McD’s TOMATO SUPPLIER SUED FOR NOT PAYING PICKERS MINIMUM WAGE!

Long-time supplier in hot water once again, after repeated reports of housing, pesticide, and other labor abuse.

Here’s what the Ft. Myers News-Press reported in a story today:

"Nearly 200 migrant workers have filed a federal lawsuit against a produce company that grows tomatoes in Immokalee for paying them, they say, less than minimum wage. The lawsuit, filed Monday in Fort Myers, was filed on behalf of more than 3,000 people comprising indigent migrant workers… (The suit) alleges the company owes the plaintiffs more than $250,000 in lost wages and, if certified as a class-action suit to include 3,000 workers, the company could end up paying more than $2 million if it loses." READ MORE

Read the story in its entirety here.

The question must be asked: How much longer will McDonald’s keep its head in the sand while the fiction of social responsibility in its tomato suppliers’ fields continues to crumble all around it?
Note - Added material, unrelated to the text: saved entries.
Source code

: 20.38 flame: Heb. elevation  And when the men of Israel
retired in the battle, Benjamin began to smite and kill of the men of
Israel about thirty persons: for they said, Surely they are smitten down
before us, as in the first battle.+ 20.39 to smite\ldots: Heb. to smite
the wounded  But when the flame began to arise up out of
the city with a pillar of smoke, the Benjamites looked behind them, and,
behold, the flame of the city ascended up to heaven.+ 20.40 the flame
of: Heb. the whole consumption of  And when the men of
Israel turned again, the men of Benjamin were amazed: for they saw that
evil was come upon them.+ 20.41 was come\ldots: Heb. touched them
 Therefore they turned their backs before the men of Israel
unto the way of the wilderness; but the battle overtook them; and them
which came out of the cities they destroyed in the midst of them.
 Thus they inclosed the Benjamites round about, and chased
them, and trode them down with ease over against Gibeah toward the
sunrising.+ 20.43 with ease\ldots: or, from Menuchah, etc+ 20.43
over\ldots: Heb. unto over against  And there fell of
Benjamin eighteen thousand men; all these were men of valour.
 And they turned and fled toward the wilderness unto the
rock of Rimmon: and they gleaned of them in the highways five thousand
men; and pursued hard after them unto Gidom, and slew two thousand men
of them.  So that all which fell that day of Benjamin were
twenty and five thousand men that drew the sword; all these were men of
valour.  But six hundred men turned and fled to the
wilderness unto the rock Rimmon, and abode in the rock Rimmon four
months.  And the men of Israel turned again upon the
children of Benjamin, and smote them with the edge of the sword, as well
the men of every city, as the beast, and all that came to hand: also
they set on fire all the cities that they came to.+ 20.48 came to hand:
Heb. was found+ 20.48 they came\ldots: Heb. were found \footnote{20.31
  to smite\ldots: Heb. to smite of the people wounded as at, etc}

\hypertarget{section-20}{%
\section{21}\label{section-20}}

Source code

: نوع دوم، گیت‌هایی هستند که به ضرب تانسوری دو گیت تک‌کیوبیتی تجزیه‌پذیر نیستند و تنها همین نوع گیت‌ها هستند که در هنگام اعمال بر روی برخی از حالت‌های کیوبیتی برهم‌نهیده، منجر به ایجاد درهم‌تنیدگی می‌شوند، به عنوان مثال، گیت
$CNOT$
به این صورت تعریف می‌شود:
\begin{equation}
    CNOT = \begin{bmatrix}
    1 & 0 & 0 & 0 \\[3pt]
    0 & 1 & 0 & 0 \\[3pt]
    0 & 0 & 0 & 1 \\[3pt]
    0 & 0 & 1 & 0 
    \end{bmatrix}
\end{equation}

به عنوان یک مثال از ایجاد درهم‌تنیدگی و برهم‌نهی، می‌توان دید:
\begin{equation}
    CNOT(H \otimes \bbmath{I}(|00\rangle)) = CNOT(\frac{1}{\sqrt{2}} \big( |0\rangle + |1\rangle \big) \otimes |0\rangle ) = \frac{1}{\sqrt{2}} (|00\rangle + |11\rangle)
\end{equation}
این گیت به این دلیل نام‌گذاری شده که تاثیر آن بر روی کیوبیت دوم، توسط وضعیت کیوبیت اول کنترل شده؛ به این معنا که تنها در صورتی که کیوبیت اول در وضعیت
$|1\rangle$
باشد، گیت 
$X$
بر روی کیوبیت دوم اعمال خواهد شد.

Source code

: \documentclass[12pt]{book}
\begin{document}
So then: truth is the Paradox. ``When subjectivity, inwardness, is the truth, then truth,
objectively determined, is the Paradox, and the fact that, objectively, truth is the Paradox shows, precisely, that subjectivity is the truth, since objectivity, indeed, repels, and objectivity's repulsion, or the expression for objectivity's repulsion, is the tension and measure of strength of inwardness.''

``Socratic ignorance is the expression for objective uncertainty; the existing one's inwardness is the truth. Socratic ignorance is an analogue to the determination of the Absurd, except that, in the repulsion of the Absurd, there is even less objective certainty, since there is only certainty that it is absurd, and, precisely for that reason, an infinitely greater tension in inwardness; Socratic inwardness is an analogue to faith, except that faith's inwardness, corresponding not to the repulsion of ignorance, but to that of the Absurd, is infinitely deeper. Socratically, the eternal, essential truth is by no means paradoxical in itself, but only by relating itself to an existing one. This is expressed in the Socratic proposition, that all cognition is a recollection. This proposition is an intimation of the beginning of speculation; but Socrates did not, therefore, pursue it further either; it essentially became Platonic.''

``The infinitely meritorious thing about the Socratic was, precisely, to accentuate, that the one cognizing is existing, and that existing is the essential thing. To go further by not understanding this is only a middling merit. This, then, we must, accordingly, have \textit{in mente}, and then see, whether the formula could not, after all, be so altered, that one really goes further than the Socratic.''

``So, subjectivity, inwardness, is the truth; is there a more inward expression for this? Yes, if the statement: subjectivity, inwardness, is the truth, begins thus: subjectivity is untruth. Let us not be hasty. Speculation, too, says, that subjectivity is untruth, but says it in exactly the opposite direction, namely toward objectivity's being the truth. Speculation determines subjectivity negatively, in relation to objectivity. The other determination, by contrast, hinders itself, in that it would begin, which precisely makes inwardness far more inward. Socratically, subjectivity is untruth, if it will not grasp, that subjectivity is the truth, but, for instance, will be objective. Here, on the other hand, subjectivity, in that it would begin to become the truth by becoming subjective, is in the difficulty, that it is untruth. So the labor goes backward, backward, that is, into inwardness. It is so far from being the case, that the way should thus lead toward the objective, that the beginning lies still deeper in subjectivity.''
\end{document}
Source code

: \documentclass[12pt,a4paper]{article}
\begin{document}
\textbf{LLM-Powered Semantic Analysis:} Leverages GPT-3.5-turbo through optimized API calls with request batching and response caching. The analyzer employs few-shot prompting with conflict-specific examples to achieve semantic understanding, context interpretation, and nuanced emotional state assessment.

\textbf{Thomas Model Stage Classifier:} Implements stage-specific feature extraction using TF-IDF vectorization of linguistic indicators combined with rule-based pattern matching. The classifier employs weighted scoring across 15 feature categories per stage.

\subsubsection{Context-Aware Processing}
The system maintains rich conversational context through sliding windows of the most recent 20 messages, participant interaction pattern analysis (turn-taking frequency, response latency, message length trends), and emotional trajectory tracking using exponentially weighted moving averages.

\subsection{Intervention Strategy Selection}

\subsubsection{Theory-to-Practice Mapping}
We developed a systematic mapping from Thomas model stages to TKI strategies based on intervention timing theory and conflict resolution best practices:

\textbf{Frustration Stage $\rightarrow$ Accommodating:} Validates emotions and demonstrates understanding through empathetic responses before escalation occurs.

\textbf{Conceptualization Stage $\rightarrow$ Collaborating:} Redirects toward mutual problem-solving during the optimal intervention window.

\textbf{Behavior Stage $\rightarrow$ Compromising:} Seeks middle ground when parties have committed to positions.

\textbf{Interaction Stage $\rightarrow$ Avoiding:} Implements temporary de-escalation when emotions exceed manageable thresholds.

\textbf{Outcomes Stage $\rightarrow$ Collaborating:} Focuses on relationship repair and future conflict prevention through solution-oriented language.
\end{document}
AgMart, a key supplier of the grape tomatoes that grace McDonald’s salads, has made headlines time and time again, for everything from "crowded, squalid housing," in North Carolina, to rehiring a convicted slaver to "recruit, supervise, and transport farmworkers for Ag-Mart Farms," in Florida. Meanwhile, McDonald’s has joined forces with the powerful lobbying firm for Florida’s agricultural employers, the Florida Fruit and Vegetable Association (FFVA), to create an employer-controlled group to "monitor" workers’ rights on growers’ farms in Florida. And like clockwork, as soon as McDonald’s and the FFVA announce the creation of SAFE, to much fanfare, 2004 FFVA Chairman Frank Johns’ crewleader is indicted on more than 50 criminal counts and accused of holding his workers in servitude by federal prosecutors. Last week Johns’ crewleader, Ron Evans, received what the Miami Herald called, "the longest sentence handed out for abuse of farmworkers in recent Florida history."

Bogus employer-controlled monitoring groups like SAFE, and shoddy "studies" like the one paid for by McDonald’s to "prove" farmworkers aren’t poor, may work for a moment to fool some people, but all the PR in the world can’t hide forever the essential truth that Florida agriculture is founded on the exploitation of its workers in the fields. At long last, can Ag-Mart’s latest scandal be the final straw?